April 9, 2019, 4:45 p.m.
Posts: 1061
Joined: Nov. 23, 2002

Posted by: xy9ine

that said, if not adjustable dropout or different swingarm lengths, why they don't just alter the suspension pivot(s) to bb distance in the front triangle to affect size specific effective rear-centers (while using the same swingarm for the range, a la norco) is just confounding. wtf, industry people? no excuses. apart from laziness or just sheer obliviousness.

Maybe part of that want on the rider end is us being in the fishbowl of S2S riding when compared to the majority of the mtb world they are typically riding different terrain and technical difficulty so those sorts of adjustments or frame considerations simply aren't as important for the majority of riders (customers). I can see how it's much easier for a boutique builder to do but as soon as you start mass producing frames if every frame is different in terms of CS, STA, ETT, shock position etc then that increases design and manufacturing costs which means we'll be paying more.

April 9, 2019, 5:54 p.m.
Posts: 1388
Joined: May 23, 2006

Posted by: pedalhound

I do see the amazing correlations between the rise of the MTB and the introductuion of suspension

fyp

I would also love to see presta die for mountain bikes...just a bad standard, go back to schrader...tougher, more airflow and a better design for our bikes.

Get outta' town. Booooooooooooooooooo....................!

April 9, 2019, 6:06 p.m.
Posts: 186
Joined: Feb. 24, 2017

Posted by: syncro

Posted by: xy9ine

Posted by: andy-eunson

The next big thing will be compliance. Frames designed to flex a bit for better control. As far as geometry I think we’ll see seat tube angles relax a touch but variable length rear centres will be a thing.

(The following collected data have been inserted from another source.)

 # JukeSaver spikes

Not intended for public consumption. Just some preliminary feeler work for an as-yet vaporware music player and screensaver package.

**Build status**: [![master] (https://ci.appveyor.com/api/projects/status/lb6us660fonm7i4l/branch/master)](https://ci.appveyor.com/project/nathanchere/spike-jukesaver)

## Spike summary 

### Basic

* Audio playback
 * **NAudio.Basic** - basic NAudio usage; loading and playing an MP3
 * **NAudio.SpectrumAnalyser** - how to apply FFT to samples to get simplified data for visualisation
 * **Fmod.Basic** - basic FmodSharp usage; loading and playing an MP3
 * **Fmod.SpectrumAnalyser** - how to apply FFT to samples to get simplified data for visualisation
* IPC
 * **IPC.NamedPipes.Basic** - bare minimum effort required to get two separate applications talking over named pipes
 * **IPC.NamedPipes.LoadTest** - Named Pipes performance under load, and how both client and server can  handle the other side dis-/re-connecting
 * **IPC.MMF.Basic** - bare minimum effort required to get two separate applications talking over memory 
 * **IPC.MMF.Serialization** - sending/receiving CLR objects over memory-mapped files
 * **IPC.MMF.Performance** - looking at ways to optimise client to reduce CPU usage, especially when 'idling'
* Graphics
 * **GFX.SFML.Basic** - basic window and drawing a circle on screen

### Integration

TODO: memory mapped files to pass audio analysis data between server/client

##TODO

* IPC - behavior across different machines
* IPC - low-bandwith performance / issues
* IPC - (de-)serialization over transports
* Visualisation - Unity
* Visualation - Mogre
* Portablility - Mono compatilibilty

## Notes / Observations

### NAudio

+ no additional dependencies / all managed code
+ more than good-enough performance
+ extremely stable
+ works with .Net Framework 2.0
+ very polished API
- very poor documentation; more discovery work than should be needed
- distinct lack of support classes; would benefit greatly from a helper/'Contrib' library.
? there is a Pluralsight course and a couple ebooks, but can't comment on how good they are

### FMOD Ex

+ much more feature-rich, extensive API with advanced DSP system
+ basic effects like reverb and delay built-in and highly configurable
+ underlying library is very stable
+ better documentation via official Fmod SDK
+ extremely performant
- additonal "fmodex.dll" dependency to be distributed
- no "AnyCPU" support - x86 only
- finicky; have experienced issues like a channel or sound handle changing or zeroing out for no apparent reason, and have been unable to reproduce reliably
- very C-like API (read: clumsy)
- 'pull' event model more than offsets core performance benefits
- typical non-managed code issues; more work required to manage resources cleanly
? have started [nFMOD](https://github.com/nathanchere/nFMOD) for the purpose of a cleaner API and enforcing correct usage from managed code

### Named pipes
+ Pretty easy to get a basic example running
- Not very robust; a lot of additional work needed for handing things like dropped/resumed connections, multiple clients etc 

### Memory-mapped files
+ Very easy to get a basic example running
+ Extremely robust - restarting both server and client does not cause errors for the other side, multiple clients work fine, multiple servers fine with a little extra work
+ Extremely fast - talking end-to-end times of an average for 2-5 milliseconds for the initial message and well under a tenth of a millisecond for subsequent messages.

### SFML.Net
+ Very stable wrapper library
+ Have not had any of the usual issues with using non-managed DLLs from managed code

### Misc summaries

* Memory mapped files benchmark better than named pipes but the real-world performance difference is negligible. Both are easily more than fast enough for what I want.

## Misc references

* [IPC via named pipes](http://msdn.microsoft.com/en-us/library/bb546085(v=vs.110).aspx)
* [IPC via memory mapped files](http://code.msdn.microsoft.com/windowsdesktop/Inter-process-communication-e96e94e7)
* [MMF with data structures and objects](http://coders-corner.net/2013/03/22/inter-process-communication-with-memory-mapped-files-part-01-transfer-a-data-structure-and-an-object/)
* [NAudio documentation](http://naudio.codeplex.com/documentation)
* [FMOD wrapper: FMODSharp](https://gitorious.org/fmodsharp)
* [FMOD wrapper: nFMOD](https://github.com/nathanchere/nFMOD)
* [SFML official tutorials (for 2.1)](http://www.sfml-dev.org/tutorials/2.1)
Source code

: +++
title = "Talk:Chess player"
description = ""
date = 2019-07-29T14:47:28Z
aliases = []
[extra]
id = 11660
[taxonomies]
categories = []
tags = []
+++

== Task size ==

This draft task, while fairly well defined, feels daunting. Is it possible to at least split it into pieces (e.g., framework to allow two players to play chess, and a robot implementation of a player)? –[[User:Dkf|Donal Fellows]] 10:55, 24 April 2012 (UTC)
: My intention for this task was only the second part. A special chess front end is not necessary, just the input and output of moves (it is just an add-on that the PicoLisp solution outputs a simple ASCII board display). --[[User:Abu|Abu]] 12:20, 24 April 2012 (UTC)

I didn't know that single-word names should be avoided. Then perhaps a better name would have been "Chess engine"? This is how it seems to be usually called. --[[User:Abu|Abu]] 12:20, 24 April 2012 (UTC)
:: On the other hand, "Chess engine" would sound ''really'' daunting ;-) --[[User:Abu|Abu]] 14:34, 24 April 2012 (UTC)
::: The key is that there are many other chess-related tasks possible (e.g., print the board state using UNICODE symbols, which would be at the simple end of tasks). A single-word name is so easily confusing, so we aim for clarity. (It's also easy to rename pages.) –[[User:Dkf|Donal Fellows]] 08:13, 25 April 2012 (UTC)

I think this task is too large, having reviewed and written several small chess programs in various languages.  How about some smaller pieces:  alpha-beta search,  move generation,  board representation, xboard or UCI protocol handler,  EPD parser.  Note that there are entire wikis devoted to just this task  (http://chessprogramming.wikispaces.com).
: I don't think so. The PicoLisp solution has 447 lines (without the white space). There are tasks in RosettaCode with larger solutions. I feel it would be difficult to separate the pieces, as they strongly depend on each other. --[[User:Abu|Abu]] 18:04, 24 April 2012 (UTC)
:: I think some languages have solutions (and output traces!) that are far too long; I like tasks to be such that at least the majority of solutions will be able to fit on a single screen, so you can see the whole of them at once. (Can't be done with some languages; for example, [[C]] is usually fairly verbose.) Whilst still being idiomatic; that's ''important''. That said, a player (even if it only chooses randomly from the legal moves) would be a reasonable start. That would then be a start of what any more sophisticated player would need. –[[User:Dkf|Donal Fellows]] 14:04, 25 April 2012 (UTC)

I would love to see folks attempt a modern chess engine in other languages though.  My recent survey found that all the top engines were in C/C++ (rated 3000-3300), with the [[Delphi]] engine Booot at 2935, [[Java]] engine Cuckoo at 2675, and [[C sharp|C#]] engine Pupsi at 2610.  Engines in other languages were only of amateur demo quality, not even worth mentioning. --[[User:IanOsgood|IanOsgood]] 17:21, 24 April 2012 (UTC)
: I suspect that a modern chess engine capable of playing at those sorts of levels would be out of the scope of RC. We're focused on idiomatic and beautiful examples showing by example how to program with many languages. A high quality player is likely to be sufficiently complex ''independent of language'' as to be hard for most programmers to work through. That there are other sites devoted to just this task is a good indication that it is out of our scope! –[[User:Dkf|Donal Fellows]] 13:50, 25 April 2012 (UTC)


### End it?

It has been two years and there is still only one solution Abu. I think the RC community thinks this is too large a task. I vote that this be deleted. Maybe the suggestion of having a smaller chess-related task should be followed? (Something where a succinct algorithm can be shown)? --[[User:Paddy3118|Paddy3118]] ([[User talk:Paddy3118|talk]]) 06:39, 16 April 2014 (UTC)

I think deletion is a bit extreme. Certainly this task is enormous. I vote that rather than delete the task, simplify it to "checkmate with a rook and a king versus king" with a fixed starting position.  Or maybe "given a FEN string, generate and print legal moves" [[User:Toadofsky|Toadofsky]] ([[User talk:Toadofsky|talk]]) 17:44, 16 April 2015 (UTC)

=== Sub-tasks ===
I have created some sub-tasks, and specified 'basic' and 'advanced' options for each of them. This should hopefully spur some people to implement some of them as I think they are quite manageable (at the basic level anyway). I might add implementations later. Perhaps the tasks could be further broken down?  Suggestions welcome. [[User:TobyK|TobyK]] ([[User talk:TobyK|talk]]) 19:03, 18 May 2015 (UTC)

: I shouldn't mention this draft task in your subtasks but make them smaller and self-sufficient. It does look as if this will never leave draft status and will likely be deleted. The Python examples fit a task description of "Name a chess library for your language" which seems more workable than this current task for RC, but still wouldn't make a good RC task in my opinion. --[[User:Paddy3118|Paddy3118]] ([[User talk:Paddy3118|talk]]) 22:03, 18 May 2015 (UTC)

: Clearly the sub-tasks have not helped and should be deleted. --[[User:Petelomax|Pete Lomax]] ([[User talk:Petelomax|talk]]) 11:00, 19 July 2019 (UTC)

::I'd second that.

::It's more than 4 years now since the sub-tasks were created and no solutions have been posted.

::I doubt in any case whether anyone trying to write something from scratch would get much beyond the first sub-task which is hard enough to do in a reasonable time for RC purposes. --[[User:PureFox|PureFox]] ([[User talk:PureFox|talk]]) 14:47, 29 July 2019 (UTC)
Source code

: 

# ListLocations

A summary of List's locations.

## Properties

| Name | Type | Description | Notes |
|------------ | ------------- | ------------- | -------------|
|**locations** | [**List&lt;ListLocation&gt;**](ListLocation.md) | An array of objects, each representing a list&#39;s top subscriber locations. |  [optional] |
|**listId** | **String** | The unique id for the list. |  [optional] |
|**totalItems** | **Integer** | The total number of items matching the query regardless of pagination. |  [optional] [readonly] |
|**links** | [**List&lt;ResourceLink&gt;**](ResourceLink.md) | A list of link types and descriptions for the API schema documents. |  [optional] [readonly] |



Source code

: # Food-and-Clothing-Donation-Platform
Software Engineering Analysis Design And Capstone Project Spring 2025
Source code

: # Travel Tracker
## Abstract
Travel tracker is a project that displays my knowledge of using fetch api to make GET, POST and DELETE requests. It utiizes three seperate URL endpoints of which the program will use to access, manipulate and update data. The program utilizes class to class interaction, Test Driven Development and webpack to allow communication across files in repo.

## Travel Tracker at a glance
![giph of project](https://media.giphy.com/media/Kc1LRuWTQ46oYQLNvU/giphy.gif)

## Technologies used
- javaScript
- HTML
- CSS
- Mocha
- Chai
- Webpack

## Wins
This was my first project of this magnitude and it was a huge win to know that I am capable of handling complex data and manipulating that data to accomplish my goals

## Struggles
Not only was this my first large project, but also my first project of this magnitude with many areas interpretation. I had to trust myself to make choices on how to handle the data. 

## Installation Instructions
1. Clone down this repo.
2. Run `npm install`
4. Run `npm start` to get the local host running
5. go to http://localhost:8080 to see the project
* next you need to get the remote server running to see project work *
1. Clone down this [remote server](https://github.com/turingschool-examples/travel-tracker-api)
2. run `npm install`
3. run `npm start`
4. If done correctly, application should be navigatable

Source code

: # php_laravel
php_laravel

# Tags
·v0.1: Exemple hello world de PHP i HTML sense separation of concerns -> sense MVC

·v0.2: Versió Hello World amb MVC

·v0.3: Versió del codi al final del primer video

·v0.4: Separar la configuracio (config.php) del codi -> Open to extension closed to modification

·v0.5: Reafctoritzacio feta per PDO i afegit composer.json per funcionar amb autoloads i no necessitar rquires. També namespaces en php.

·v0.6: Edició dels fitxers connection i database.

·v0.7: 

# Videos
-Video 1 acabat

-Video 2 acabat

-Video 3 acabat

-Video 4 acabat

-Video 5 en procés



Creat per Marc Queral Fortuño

would love to see adjustable dropouts commonplace. if you're not going to offer size specific chainstay lengths, at least do a flip chip dropout. about time that manufacturers realized that offering frame sizes with a front center range of around 4" with the same rear center for all is just dumb.

With adjustable dropouts do you think any effort needs to be put into considering how changing CS affects suspension kinematic? Should there also be some adjustments on the shock mounts?

No question a longer chainstay means different kinematics. I read somewhere that is one reason why we don’t see many bikes offering longer chainstays as frame sizes increase. It would mean more engineering for all the sizes as well as greater costs to make multiple sized swing arms particularly in carbon. I wouldn’t think the difference in kinematics would be that great though. Especially DW or VPP type set ups. I think Norco accomplish this by moving the bottom pivot back relative to the bb. 

When I said seat tube angles will moderate I was thinking about some of the super steep 78 angled bikes. My take is that as reach increased, manufacturers made seat tube angles more steep to keep the cockpit the same and to allow shorter chainstays which still seems to be a buzzword measuring stick for some. This also meant wheelbase could be shortened to allow for slacker head tube angles because some people read spec sheets and decide how a bike will ride based on that alone. To me, a bike like a Pole might ride better if the wheelbase and reach all stayed the same but that bb moved forward a bunch. A steep seat tube angle will put a riders weight further ahead of the rear axle which makes the bike have better traction but if that seat tube angle is too steep it may be hard to obtain a proper hip torso angle for more efficient pedalling.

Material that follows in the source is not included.